Out-Law News 1 min. read
28 Feb 2012, 2:44 pm
The Court ruled that the change of planning policy represented by the intention to abolish Regional Spatial Strategies (RSS) was not material on the facts of the case and dismissed the appeal.
The High Court had previously ruled that the development should go ahead. It found that Blackpool Council's decision to allow the development was based on local considerations. It rejected the argument that because RSSs were being abolished the decision should not stand. The High Court ruled that the abolition of RSSs was not material to the case.
The Court of Appeal has now backed that ruling and has said that the abolition of RSSs would not have affected the balance of the issues involved.
Blackpool Council approved the development plans in 2010, though it noted that the scheme conflicted with a local plan policy against residential development in that area. It gave greater weight to the RSS's target of a five year land supply for new homes and to emerging planning policy for Blackpool that favoured development in the area.
Between the approval of plans and the grant of permission the Secretary of State attempted to revoke all RSSs along with their associated housing supply targets.
RSSs required local planning authorities to identify a long term supply of housing land to meet the demands for new housing in their region.

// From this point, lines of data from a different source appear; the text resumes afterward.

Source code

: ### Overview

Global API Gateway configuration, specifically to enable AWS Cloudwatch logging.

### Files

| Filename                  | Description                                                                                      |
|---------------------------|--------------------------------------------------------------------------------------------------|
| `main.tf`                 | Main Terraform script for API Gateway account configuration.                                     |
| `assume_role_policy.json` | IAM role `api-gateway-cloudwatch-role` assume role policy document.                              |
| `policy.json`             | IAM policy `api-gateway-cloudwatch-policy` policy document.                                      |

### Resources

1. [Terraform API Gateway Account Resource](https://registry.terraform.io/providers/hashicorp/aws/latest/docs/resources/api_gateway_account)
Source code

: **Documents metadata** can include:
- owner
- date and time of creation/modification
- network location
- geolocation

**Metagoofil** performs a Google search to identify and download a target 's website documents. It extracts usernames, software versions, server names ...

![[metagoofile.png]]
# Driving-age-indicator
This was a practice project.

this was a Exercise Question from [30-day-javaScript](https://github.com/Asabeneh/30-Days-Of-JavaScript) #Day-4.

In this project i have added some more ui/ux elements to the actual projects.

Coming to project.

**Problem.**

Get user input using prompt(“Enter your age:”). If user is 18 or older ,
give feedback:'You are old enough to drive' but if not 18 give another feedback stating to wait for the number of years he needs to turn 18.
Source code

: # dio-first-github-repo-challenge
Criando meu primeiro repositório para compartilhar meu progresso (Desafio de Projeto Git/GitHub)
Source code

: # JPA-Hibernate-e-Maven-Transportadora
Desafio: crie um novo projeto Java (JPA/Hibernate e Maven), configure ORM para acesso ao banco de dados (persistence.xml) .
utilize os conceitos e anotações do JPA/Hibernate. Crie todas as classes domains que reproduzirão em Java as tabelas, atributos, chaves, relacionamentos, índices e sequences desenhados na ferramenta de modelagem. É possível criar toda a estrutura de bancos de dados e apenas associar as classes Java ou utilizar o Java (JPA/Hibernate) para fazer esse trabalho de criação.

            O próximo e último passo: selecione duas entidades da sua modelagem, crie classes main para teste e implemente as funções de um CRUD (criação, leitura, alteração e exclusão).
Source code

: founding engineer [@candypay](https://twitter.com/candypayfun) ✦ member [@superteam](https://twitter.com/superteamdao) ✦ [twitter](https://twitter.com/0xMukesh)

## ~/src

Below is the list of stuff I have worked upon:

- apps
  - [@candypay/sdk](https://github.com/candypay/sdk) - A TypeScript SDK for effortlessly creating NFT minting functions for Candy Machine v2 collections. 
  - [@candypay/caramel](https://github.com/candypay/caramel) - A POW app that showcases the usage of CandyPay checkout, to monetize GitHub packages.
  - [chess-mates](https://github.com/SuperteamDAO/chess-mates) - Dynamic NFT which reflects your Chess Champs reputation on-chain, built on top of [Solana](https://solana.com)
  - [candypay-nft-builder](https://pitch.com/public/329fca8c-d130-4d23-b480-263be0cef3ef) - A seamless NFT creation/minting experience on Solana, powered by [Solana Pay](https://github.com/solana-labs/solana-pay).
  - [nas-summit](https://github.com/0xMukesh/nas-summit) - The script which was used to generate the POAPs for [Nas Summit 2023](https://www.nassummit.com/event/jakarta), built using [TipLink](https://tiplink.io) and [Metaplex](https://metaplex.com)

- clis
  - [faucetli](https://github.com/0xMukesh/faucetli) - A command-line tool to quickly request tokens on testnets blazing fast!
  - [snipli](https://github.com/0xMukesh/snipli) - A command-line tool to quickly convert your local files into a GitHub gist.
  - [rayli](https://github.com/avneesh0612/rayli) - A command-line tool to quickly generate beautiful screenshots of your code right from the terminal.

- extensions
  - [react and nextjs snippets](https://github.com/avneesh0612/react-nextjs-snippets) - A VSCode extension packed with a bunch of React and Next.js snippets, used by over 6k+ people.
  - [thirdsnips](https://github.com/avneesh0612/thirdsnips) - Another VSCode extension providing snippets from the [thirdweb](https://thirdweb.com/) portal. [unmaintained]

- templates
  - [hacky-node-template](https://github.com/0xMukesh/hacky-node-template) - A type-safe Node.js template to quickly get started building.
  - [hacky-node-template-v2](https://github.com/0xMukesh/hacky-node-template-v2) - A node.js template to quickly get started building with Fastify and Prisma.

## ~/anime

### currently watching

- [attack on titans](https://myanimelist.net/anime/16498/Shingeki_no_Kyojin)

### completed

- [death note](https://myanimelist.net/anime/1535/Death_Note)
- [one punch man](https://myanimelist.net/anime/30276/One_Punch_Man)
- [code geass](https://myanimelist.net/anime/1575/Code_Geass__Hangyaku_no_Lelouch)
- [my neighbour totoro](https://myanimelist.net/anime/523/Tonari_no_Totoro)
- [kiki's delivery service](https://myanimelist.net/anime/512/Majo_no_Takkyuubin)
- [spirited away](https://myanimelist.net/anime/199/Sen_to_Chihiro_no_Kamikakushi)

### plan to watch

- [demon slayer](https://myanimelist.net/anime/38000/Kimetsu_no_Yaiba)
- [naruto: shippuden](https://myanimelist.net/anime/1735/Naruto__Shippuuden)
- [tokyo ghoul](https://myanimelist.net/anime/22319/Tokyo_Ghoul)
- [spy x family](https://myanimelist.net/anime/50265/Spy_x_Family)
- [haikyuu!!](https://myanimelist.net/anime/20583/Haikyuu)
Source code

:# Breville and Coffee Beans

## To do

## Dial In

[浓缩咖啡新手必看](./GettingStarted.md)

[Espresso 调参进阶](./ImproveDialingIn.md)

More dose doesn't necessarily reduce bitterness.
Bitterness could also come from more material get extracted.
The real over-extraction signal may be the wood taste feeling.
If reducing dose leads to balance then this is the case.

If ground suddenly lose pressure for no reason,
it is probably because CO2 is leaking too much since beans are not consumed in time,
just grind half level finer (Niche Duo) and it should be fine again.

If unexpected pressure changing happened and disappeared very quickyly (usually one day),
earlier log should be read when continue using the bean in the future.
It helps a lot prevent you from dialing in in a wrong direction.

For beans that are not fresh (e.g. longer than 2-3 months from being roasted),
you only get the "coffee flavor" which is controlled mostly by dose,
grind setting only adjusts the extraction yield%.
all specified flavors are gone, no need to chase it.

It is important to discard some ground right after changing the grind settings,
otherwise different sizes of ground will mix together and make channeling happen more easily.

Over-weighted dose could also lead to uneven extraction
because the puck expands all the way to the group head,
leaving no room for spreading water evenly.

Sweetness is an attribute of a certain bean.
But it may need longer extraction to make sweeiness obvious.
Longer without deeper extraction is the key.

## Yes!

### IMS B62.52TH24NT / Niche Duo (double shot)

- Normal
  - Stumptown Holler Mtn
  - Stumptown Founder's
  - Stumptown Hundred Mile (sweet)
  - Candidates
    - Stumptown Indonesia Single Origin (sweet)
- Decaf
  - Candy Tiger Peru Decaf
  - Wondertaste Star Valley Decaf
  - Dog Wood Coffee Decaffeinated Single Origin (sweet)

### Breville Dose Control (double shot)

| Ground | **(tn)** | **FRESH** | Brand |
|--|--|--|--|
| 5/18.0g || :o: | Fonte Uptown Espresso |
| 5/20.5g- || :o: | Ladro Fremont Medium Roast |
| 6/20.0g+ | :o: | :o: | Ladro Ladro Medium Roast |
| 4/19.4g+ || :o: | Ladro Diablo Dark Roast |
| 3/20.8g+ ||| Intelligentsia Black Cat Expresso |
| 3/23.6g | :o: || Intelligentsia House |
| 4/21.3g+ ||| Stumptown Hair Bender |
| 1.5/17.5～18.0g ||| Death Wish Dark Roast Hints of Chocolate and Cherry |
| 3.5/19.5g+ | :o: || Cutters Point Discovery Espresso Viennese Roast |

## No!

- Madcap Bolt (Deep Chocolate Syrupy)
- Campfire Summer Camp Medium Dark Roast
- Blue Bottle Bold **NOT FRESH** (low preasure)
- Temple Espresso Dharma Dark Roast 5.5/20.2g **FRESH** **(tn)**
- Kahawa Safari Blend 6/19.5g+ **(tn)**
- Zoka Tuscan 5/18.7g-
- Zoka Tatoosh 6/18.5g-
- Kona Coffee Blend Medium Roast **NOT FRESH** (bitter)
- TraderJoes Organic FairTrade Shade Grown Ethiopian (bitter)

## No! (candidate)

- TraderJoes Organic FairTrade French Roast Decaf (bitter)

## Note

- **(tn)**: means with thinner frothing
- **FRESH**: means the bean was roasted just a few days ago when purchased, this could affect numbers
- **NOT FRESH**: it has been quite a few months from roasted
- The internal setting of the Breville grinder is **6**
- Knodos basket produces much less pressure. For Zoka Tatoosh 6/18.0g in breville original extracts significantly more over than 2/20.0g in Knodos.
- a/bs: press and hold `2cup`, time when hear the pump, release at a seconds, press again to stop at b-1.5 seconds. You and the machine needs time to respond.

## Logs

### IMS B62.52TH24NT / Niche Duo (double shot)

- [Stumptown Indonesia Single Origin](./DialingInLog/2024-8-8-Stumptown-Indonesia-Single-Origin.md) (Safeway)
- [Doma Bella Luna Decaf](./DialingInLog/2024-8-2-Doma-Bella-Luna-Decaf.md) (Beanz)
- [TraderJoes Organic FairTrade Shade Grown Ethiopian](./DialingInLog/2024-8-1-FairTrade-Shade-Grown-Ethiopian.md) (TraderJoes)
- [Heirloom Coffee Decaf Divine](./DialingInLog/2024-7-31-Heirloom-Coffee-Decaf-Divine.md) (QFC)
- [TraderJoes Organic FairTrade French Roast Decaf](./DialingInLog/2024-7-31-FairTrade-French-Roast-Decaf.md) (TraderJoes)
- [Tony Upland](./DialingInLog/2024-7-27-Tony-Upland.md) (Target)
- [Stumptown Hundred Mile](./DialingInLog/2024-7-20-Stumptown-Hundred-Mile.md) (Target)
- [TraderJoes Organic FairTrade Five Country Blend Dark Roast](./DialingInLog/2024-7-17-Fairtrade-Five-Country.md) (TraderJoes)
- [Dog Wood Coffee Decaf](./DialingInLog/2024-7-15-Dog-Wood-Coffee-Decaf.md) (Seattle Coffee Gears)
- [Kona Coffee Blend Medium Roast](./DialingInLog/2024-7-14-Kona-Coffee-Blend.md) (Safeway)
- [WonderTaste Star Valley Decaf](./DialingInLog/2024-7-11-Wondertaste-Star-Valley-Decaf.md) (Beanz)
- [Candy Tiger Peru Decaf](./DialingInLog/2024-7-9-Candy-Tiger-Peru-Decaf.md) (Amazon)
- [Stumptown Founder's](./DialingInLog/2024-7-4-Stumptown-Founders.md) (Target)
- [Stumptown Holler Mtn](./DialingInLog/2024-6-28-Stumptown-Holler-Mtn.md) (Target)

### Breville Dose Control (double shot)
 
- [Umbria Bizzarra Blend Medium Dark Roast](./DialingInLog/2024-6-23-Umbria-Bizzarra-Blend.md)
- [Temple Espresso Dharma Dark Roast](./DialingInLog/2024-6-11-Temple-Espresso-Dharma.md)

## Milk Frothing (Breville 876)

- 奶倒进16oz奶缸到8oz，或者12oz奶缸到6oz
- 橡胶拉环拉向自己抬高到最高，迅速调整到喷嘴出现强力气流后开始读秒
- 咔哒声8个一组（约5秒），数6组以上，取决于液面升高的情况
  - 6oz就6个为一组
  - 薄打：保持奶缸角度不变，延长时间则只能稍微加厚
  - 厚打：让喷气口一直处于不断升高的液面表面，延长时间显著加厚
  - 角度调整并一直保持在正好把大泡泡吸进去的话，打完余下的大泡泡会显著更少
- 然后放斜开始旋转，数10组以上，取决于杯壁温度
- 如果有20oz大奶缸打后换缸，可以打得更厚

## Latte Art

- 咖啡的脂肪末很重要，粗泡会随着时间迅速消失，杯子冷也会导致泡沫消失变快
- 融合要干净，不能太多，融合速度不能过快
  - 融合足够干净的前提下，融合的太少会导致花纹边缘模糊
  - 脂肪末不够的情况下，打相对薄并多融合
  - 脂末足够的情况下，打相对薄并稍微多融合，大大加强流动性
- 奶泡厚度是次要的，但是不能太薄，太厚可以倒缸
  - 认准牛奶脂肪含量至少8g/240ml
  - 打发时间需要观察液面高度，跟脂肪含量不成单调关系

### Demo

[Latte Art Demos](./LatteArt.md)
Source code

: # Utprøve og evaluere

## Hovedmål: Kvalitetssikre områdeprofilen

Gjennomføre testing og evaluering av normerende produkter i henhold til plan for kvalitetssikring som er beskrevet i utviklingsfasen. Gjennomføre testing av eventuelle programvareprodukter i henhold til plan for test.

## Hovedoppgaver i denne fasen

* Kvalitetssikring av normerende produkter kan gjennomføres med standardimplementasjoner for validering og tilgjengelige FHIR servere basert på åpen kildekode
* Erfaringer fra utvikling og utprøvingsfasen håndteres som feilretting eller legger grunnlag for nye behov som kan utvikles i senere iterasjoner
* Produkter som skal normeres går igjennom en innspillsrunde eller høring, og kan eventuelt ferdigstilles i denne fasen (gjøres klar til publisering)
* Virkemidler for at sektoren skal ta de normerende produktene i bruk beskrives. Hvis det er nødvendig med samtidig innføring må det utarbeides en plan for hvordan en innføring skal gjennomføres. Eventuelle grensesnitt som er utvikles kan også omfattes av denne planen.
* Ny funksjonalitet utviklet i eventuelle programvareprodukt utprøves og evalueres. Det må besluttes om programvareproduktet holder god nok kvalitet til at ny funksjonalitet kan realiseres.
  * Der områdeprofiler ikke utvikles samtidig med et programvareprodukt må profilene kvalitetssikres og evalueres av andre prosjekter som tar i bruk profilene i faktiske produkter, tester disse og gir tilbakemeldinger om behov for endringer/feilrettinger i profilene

The grant of planning permission was challenged by a local resident. She launched a judicial review challenge, arguing that the Council should have referred the planning application back to the planning committee in light of the proposed revocation of RSS in May 2010, which was a material consideration to be taken into account in their decision.
The Secretary of State’s revocation of all RSSs was subsequently quashed on the ground that it was unlawful and ineffective under the existing planning legislation, although regard still had to be given to the Government's intention to revoke RSSs.
In dismissing the appeal, the Court of Appeal judge ruled that the Council had not failed to have regard to a material consideration.
The change of planning policy represented by the intention to abolish RSSs was not material on the facts of the case because it was not a factor that, when placed in the decision–maker’s scales, could have affected the balance one way or another, the judge ruled.
Since the Council was content with the housing figures in the RSS, so far as they concerned the area for which they had responsibility, they were entitled to retain that housing target and have regard to it in their decision, the Judge ruled.